ELVIRA — Às suas ordens!

ANA — Onde você foi?

ELVIRA — Fui ver se salvava o feijão!

ANA — Ainda bem que você voltou! Eu vi! Ele me chamou... ele me
perguntou: — Ana, você quer ser a minha Ana Manjericão? (Esquecendo que está
falando com Elvira.) Será que eu sonhei? Eu estava dançando e tudo começou a
girar, girar... (Ana gira pela cena a relembrar. Neste momento, Elvira pula a
janela e está vestida de cigana. Simultaneamente, o Palhaço entra pelo proscênio
e começa a transformar a cena, que passa a assemelhar-se à cena inicial do
espetáculo com Ana Manjericão e Antônio Boca na caixa de bonecos.)
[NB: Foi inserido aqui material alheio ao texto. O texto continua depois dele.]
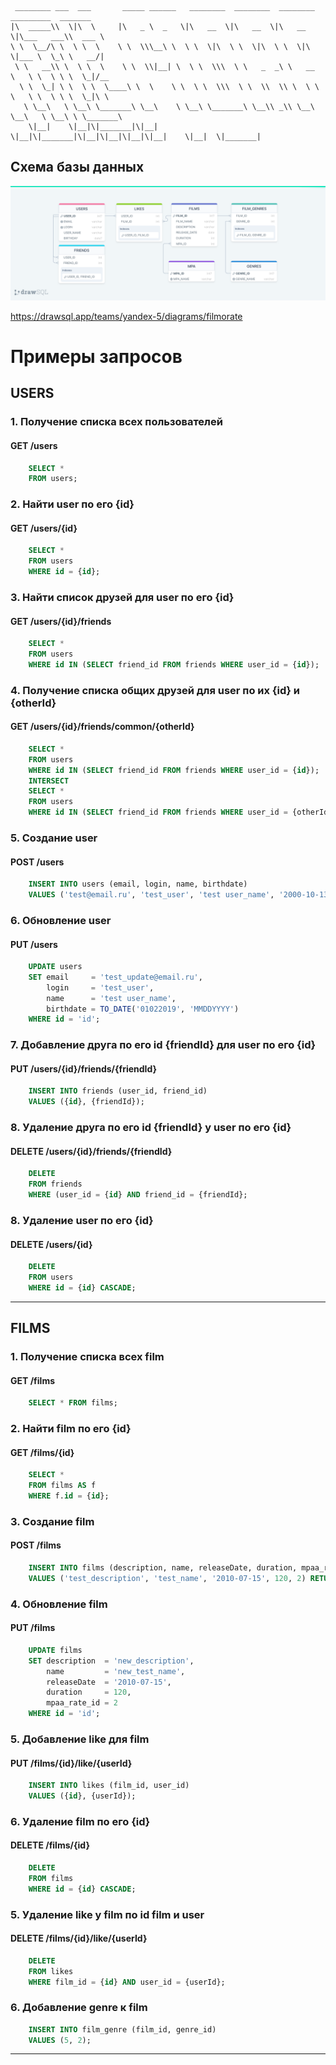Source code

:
 ```
 ________ ___  ___       _____ ______   ________  ________  ________  _________  _______      
|\  _____\\  \|\  \     |\   _ \  _   \|\   __  \|\   __  \|\   __  \|\___   ___\\  ___ \     
\ \  \__/\ \  \ \  \    \ \  \\\__\ \  \ \  \|\  \ \  \|\  \ \  \|\  \|___ \  \_\ \   __/|    
 \ \   __\\ \  \ \  \    \ \  \\|__| \  \ \  \\\  \ \   _  _\ \   __  \   \ \  \ \ \  \_|/__  
  \ \  \_| \ \  \ \  \____\ \  \    \ \  \ \  \\\  \ \  \\  \\ \  \ \  \   \ \  \ \ \  \_|\ \ 
   \ \__\   \ \__\ \_______\ \__\    \ \__\ \_______\ \__\\ _\\ \__\ \__\   \ \__\ \ \_______\
    \|__|    \|__|\|_______|\|__|     \|__|\|_______|\|__|\|__|\|__|\|__|    \|__|  \|_______|
```

## Схема базы данных

![This is an image](/scheme.png)

https://drawsql.app/teams/yandex-5/diagrams/filmorate

# Примеры запросов

## USERS

### 1. Получение списка всех пользователей

#### GET /users

```sql
    SELECT *
    FROM users;
```

### 2. Найти user по его {id}

#### GET /users/{id}

```sql
    SELECT *
    FROM users
    WHERE id = {id};
```

### 3. Найти список друзей для user по его {id}

#### GET /users/{id}/friends

```sql
    SELECT *
    FROM users
    WHERE id IN (SELECT friend_id FROM friends WHERE user_id = {id}); 
```

### 4. Получение списка общих друзей для user по их {id} и {otherId}

#### GET /users/{id}/friends/common/{otherId}

```sql
    SELECT *
    FROM users
    WHERE id IN (SELECT friend_id FROM friends WHERE user_id = {id});
    INTERSECT
    SELECT *
    FROM users
    WHERE id IN (SELECT friend_id FROM friends WHERE user_id = {otherId});
```

### 5. Создание user

#### POST /users

```sql
    INSERT INTO users (email, login, name, birthdate)
    VALUES ('test@email.ru', 'test_user', 'test user_name', '2000-10-13')) RETURNING id;
```

### 6. Обновление user

#### PUT /users

```sql
    UPDATE users
    SET email     = 'test_update@email.ru',
        login     = 'test_user',
        name      = 'test user_name',
        birthdate = TO_DATE('01022019', 'MMDDYYYY')
    WHERE id = 'id';
```

### 7. Добавление друга по его id {friendId} для user по его {id}

#### PUT /users/{id}/friends/{friendId}

```sql
    INSERT INTO friends (user_id, friend_id)
    VALUES ({id}, {friendId});
```

### 8. Удаление друга по его id {friendId} у user по его {id}

#### DELETE /users/{id}/friends/{friendId}

```sql
    DELETE
    FROM friends
    WHERE (user_id = {id} AND friend_id = {friendId};
```

### 8. Удаление user по его {id}

#### DELETE /users/{id}

```sql
    DELETE
    FROM users
    WHERE id = {id} CASCADE;
```

***  

## FILMS

### 1. Получение списка всех film

#### GET /films

```sql
    SELECT * FROM films; 
```

### 2. Найти film по его {id}

#### GET /films/{id}

```sql
    SELECT *
    FROM films AS f
    WHERE f.id = {id};
```

### 3. Создание film

#### POST /films

```sql
    INSERT INTO films (description, name, releaseDate, duration, mpaa_rate_id)
    VALUES ('test_description', 'test_name', '2010-07-15', 120, 2) RETURNING id;
```

### 4. Обновление film

#### PUT /films

```sql
    UPDATE films
    SET description  = 'new_description',
        name         = 'new_test_name',
        releaseDate  = '2010-07-15',
        duration     = 120,
        mpaa_rate_id = 2
    WHERE id = 'id';
```

### 5. Добавление like для film

#### PUT /films/{id}/like/{userId}

```sql
    INSERT INTO likes (film_id, user_id)
    VALUES ({id}, {userId});
```

### 6. Удаление film по его {id}

#### DELETE /films/{id}

```sql
    DELETE
    FROM films
    WHERE id = {id} CASCADE;
```

### 5. Удаление like у film по id film и user

#### DELETE /films/{id}/like/{userId}

```sql
    DELETE
    FROM likes
    WHERE film_id = {id} AND user_id = {userId};
```
### 6. Добавление genre к film

```sql
    INSERT INTO film_genre (film_id, genre_id)
    VALUES (5, 2);
```
***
ANA — (Dançando.) — Como você entrou?

ELVIRA — (Tocando pandeiro e envolvendo Ana numa dança cigana.) É só


pular a janela... O que estava dentro está fora e o que estava fora está dentro!

ANA — Por que você está vestida desse jeito?

ELVIRA — Você não queria saber a sua sorte?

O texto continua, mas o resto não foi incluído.